Also, the big bang is NOT the cause of the universe, but rather a description of the rapid expansion immediately following the beginning of time. We do not yet have an explanation for the cause of the universe or even if it makes sense to use the word "cause" in its traditional sense. It might actually make more sense to say that the universe just came into existence without a cause. However, we don't know at this point in time.

Quote:
Originally Posted by Ceol View Post

I don't believe in that interpretation of the Christian bible, but I can understand that being some of the many reasons why people stray away from religion in general.
Boy, am I ever doing a lot of nitpicking today. It is not an interpretation that the bible is anti-gay. It says straight out that homosexuality is a sin, and it does so in more than one place. It also condones slavery, says that women can't talk in church or teach, and that it is okay for a man to be polygamous.


Quote:
Originally Posted by EmergencyHugMaster View Post
If parents are not exposing their kids to a religious environments because they never believed in it themselves, then that's a bit disturbing in my view . They never get exposed to something which may be able to help them because their parents thought church was boring and they never attended.
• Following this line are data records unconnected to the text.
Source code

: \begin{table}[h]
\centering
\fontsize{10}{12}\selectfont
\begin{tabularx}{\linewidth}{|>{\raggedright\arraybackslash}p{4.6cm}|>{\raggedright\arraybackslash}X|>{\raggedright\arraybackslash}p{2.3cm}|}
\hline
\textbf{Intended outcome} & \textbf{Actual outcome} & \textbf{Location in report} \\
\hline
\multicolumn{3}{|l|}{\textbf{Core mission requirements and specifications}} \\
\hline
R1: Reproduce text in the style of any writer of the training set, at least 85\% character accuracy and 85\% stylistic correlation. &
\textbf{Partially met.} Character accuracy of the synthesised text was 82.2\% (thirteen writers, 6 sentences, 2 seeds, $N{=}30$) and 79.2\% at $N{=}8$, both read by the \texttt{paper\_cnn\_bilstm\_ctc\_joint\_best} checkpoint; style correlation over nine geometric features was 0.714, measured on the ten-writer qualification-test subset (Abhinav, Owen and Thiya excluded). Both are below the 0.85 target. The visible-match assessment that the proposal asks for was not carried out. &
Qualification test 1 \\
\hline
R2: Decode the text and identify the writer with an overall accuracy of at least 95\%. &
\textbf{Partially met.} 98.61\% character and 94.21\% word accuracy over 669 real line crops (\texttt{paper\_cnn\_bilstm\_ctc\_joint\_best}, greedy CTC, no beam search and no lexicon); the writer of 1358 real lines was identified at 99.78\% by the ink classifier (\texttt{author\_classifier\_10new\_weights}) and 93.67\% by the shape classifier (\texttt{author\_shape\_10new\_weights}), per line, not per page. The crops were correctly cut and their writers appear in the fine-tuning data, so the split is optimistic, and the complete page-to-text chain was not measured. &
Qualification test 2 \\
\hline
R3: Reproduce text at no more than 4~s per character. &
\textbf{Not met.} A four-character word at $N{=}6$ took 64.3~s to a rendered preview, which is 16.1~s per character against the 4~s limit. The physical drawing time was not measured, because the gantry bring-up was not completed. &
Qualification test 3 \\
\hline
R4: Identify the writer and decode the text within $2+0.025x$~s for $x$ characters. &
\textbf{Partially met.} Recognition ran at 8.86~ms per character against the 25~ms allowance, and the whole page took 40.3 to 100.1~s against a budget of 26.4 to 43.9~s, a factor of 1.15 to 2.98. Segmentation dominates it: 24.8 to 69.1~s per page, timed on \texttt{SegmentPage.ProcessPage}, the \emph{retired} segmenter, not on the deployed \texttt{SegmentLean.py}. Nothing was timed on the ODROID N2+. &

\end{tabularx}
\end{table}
It's good though that there is some education in religion in schools, so if they find something which might be able to change their lives, and religion does change people's lives sometimes, then they can do that .
*sigh*
The majority of the world is religious. It is impossible to go through life without being exposed to it. If a parent does a good job at teaching their kids to think critically, rather than blindly accept a belief, they should be able to come to their own conclusions.

Why does that disturb you? If you have a reasonable belief that is accepted by many people, don't you think that a non-religious person could be convinced by it if they have the ability to reason?

The second part of that paragraph is an appeal to consequence. Sure, I think it's good to tell your kids about religion, since the majority of the world is religious. Why does it have to be more than, "Some people believe in something called god, and you should respect their beliefs." and "You can believe what you want about god."?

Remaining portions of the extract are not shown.